Chris Christensen brushes are guaranteed not to do that...they cost a good bit, like $35 or so, 
I use a greyhound comb but I do own one of the CC oval brushes and a triangular foot pin brush by CC too- I've had the foot pin brush for easily 10 years. The oval I think for about 4 years.


----------



## Goldens&Friesians (May 31, 2014)

I am a professional groomer and I use Miller's Forge brushes. I did have to replace it once, but I had been grooming with it for over 10 years. It's a brush I use on literally every dog and it had to put up with mats, tangles, thick coats, being bitten by dogs, peed on occasionally, kicked off the table a lot. etc. Basically, it lasted a long time despite a lot of abuse! My second one is still in really good shape, but I hardly groom anymore (just a few dogs here and there) since I became a stay at home mom 3 years ago. Also, I've never used the CC brushes mentioned by Prism above, but the company has a really good reputation for quality grooming products-I have their dryer and love it!


----------



## JDandBigAm (Aug 25, 2008)

I have 4 different CC brushes and love them. My long haired cat has laid claim to one of the brushes and the dogs are not allowed to even look at it. Also, the CC butter comb is wonderful.


----------



## Megora (Jun 7, 2010)

How fiercely are you brushing?

I think my biggest complaint about cheap dog brushes (why I don't buy pin brushes from pet stores) is that the pins pop out over time.

And with my own hair brushes, the scalp protecting tip things fall off leaving the brush unusable because it HURTS. 

Have never had the rubber bubble thing tear off.

If there are too many snags with the coat, I use something to loosen up the snags (coconut oil works) and brush gently.

I have a "cheap" $10 brush that I bought from a dog show. No name, however it still has all the pins after 4-5 years. I just use to brush leg feathering, trouser feather, and ruff down when blow drying my dogs - at dog shows.

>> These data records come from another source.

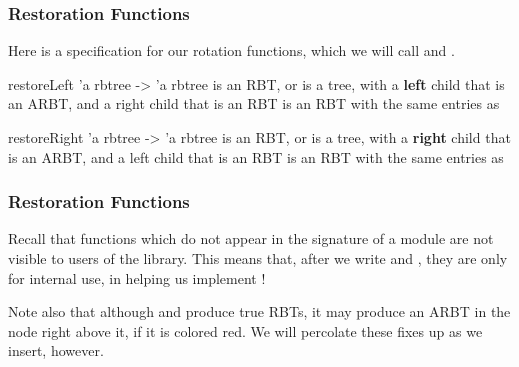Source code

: \documentclass[aspectratio=169]{beamer}
\begin{document}
\begin{frame}
  \frametitle{Restoration Functions}

  Here is a specification for our rotation functions, which we will call
   and .

  \pause
  \spec
    {restoreLeft}
    {'a rbtree -> 'a rbtree}
    { is an RBT, or  is a  tree, with a \textbf{left}
    child that is an ARBT, and a right child that is an RBT}
    { is an RBT with the same entries as }

  \pause
  \spec
    {restoreRight}
    {'a rbtree -> 'a rbtree}
    { is an RBT, or  is a  tree, with a \textbf{right}
    child that is an ARBT, and a left child that is an RBT}
    { is an RBT with the same entries as }
\end{frame}

\begin{frame}
  \frametitle{Restoration Functions}

  Recall that functions which do not appear in the signature of a module
  are not visible to users of the library. This means that, after we
  write  and , they are only for
  internal use, in helping us implement !

  \pause
  \vspace{\fill}

  Note also that although  and  produce
  true RBTs, it may produce an ARBT in the node right above it, if it is
  colored red. We will percolate these fixes up as we insert, however.
\end{frame}
\end{document}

That $10 is not my favorite, fwiw. My favorite, I bought about 3 years ago? maybe longer? Got from Sally's. It's a bigger brush, longer pins, and well made. I use this brush more. I think it was about $8 or $9? Again, I just use on long feathers. I just use a slicker on body coat.

General brushing, I use a slicker brush - but again, I still brush gently and take my time.


----------